A Fleet of Fleeting Feelings.

TheEnd.jpg

Look what I did, you guys! I did a plotting-a-thon thing.

The process has been long and arduous, extending far past just sitting down with a notebook cracked open in order to scribble my mad, story thoughts into it. It included many months worth of research into subjects I have always had a cursory interest in but have never actively looked into: demonology.

This new story revolves around narratives and themes that I’ve always gravitated to, ever since Buffy The Vampire Slayer introduced them via its whip-smart teen angst, direct into my impressionable mindgrapes.

It’s darker, edgier, and addresses a lot of issues I feel compelled to discuss and explore. Like so many writers, I’m making a conscious choice to analyse (criticise?) my personal issues, failings, and foibles in as public a setting as possible – in essence tackling demons as I tackle my demons. All whilst continuing my search for representation. Team Perseverance, holding strong, kid!

Balancing two projects has been an inciteful endeavour – one that highlights a consistent personal flaw: my inability to register and embrace my own accomplishment(s).

I stressed myself out by trying to overload rather than separating two very different tasks.
It’s funny – in that mirthless, humourless, jaded way – as addressing them in smaller, manageable chunks was always my initial intention. But rather than focusing solely on plotting, with the fixed idea that after, and only after, would I recast my ‘Mighty Literary Agent Net™’ to a wider pool of agenty goodness, I decided to plot AND beat myself up for not dealing with Temporary business.

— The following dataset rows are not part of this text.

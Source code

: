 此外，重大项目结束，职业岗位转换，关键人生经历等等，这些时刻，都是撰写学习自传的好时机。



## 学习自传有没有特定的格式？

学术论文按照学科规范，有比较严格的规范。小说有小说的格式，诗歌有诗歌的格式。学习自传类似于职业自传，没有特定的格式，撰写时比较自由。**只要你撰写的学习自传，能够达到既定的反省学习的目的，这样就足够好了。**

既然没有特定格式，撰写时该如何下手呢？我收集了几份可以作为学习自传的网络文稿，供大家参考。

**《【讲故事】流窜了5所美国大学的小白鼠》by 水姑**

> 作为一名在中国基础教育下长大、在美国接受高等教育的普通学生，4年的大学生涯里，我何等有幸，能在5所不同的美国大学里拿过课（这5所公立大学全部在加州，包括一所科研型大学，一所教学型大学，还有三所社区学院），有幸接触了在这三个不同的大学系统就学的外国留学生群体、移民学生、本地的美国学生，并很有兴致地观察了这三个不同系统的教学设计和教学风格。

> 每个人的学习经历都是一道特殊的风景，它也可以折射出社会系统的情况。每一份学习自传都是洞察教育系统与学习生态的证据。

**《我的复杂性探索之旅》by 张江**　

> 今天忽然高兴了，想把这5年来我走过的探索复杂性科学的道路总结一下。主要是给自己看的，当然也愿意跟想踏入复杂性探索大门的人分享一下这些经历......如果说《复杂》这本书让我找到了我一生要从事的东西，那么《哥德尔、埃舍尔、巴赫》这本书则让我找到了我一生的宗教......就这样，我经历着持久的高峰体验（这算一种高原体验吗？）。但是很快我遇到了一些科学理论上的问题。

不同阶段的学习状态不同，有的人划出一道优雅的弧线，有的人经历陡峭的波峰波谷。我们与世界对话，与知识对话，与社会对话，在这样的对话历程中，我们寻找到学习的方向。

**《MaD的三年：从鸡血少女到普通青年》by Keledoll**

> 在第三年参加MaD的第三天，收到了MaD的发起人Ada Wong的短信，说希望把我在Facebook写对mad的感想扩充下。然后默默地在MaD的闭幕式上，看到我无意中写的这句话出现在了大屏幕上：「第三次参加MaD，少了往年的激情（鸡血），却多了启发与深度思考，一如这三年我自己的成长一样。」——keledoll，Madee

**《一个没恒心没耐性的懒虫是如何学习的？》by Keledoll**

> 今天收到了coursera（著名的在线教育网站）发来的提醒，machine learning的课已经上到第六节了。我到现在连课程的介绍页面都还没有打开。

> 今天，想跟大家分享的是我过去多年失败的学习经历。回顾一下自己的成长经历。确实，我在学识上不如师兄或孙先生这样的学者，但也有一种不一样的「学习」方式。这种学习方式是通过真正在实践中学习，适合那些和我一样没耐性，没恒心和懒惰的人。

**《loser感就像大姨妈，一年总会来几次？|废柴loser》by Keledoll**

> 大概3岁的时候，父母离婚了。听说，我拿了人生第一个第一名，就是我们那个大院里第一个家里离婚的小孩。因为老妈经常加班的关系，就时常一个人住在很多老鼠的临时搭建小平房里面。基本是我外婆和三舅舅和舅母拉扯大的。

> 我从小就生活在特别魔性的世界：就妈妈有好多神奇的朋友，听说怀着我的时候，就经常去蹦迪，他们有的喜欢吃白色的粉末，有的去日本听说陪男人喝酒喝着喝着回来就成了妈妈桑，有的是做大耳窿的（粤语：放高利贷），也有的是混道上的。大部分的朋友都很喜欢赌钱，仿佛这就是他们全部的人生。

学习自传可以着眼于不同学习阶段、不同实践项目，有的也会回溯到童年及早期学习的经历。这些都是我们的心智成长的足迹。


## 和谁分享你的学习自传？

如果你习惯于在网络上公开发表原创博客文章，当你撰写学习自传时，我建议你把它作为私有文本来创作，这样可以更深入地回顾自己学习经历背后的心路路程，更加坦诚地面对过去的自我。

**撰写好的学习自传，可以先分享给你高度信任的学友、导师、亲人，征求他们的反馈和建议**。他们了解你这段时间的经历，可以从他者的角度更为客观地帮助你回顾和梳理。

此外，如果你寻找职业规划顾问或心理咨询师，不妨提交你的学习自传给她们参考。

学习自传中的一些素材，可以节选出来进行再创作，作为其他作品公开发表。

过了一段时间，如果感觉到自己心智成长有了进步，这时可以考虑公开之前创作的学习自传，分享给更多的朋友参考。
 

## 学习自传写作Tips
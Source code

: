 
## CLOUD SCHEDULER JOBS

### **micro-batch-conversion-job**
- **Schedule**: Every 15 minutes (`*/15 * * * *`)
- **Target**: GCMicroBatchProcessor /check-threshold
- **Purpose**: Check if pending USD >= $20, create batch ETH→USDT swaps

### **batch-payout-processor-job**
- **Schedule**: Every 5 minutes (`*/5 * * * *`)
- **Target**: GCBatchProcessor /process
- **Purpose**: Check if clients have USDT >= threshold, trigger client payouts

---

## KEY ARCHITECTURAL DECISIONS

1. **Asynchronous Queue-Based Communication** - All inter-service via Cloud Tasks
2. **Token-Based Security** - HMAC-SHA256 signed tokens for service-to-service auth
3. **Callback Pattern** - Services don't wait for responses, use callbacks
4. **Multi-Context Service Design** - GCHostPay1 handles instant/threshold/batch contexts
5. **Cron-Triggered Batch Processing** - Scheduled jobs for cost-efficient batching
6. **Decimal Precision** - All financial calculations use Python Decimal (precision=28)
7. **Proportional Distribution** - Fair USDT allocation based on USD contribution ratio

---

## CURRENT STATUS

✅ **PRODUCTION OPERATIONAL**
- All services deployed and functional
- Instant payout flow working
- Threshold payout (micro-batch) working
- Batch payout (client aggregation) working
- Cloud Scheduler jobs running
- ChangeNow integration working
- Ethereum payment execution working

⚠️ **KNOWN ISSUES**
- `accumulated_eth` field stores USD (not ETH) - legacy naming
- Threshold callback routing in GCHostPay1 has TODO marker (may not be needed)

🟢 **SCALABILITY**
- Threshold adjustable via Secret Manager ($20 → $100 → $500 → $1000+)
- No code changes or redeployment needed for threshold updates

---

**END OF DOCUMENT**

Who says I can’t multi-task?

On the Temporary front, the responses from my initial waves – sent throughout the course of this year – have been slowing down. It’s becoming apparent that those who have not responded will, most probably, not. Like a bad date where you were, for whatever reason, still holding on for that second chance…waiting by the phone, just hoping it will – wait, did that ring? Did that move? Why would it move but not ring? Ah, shit, it didn’t do anything, did it… *Insert tears of a lonely clown here*.

And here we hit the crux of the emotional issue: rather than allowing myself to register, acknowledge, and appreciate the accomplishment that is completing the entire plotting, development, AND research phase for this next novel, I instead detracted from my own experience, immediately making myself feel lousy for not doing everything all at once.

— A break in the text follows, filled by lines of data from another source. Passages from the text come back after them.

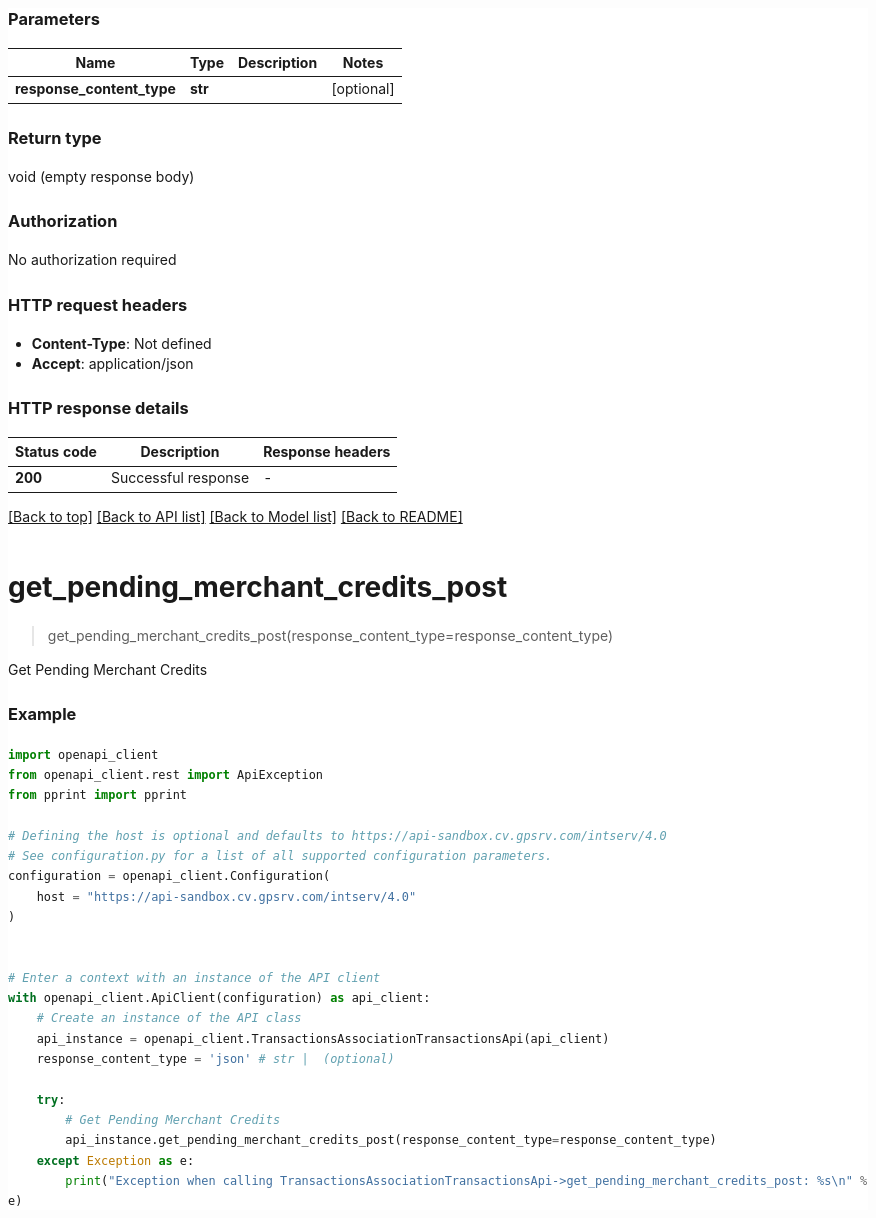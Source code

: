 

### Parameters


Name | Type | Description  | Notes
------------- | ------------- | ------------- | -------------
 **response_content_type** | **str**|  | [optional] 

### Return type

void (empty response body)

### Authorization

No authorization required

### HTTP request headers

 - **Content-Type**: Not defined
 - **Accept**: application/json

### HTTP response details

| Status code | Description | Response headers |
|-------------|-------------|------------------|
**200** | Successful response |  -  |

[[Back to top]](#) [[Back to API list]](../README.md#documentation-for-api-endpoints) [[Back to Model list]](../README.md#documentation-for-models) [[Back to README]](../README.md)

# **get_pending_merchant_credits_post**
> get_pending_merchant_credits_post(response_content_type=response_content_type)

Get Pending Merchant Credits

### Example


```python
import openapi_client
from openapi_client.rest import ApiException
from pprint import pprint

# Defining the host is optional and defaults to https://api-sandbox.cv.gpsrv.com/intserv/4.0
# See configuration.py for a list of all supported configuration parameters.
configuration = openapi_client.Configuration(
    host = "https://api-sandbox.cv.gpsrv.com/intserv/4.0"
)


# Enter a context with an instance of the API client
with openapi_client.ApiClient(configuration) as api_client:
    # Create an instance of the API class
    api_instance = openapi_client.TransactionsAssociationTransactionsApi(api_client)
    response_content_type = 'json' # str |  (optional)

    try:
        # Get Pending Merchant Credits
        api_instance.get_pending_merchant_credits_post(response_content_type=response_content_type)
    except Exception as e:
        print("Exception when calling TransactionsAssociationTransactionsApi->get_pending_merchant_credits_post: %s\n" % e)
```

What sucks is that I can’t even retroactively allow myself to wallow in that sense of accomplishment because its already passed!

You know what, fuck it, pass the wine! This shit deserves shouting about, and it deserves celebrating – hence the blogginess.

In this notebook lies the next step in my journey. It doesn’t take away or impede anything to do with Temporary, I just need to be able to balance the two and allow myself to savour the little victories. The end goal stays the same regardless, as it always does.

Now, where’s that fine Dornish Red I’ve been saving?